Veterans, particularly those who have seen combat, face a variety of challenges when reintegrating into civilian life. These difficulties include finding suitable employment, adjusting to a different, less structured routine, and re-establishing relationships with friends and family. These challenges are exacerbated for those suffering from Post-Traumatic Stress Syndrome, frequently referred to as “PTSD.”
What is PTSD?
Hardly a day goes by where PTSD isn't the subject of or at least mentioned in a news story. It’s a disorder that many veterans have experienced, or know someone who has. But what exactly is PTSD?
PTSD is an anxiety disorder caused by a traumatic event involving actual or threatened physical harm.
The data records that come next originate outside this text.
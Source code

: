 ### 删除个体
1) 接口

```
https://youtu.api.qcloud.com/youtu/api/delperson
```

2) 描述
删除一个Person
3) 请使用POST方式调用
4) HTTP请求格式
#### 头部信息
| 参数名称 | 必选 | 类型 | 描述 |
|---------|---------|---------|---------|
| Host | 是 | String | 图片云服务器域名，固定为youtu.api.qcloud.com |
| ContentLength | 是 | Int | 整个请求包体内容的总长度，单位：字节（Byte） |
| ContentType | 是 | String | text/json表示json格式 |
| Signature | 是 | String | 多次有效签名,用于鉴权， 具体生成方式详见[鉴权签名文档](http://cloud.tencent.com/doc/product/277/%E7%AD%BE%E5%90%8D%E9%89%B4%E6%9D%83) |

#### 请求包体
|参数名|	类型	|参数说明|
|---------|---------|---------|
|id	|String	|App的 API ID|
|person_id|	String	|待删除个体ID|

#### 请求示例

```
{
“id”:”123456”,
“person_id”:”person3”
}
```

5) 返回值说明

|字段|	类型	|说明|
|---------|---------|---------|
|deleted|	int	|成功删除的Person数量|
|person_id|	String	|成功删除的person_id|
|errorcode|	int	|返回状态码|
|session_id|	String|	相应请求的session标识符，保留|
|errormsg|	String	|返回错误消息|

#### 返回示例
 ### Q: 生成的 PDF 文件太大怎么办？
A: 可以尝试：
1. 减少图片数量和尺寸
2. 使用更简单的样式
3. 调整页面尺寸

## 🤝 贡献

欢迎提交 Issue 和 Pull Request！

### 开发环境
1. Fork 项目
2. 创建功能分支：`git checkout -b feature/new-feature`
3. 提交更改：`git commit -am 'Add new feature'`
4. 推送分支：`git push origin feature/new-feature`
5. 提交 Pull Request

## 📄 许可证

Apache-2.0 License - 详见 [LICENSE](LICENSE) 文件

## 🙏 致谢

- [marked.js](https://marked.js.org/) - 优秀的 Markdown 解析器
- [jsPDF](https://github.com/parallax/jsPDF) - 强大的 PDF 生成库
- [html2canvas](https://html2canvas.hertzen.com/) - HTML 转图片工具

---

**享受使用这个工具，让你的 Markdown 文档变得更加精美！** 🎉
The disorder causes the sufferer to remain in an ongoing state of heightened anxiety or arousal as though they were still facing danger, even when that danger has long since passed. It is a disorder whose negative physical and emotional effects can be all-consuming.
The National Institute of Health categorizes the signs and symptoms into three categories: hyper-arousal symptoms, avoidance symptoms, and re-experiencing symptoms. The symptoms of PTSD are often different in different individuals and can be difficult to spot.
Veterans Disability Claims for PTSD
Like the symptoms, the severity of PTSD varies from one individual to the next. For some, the disorder can be managed effectively through medical treatments and counseling and they can largely maintain a normal life. For others, the disease is like a cancer, difficult to get rid of and debilitating. Individuals in this latter category can become so impacted that they are unable to work or carry on normal daily activities. These individuals are effectively disabled, some partially, and others fully, and filing a claim for veterans disability is a wise choice in order to secure compensation to help make things easier.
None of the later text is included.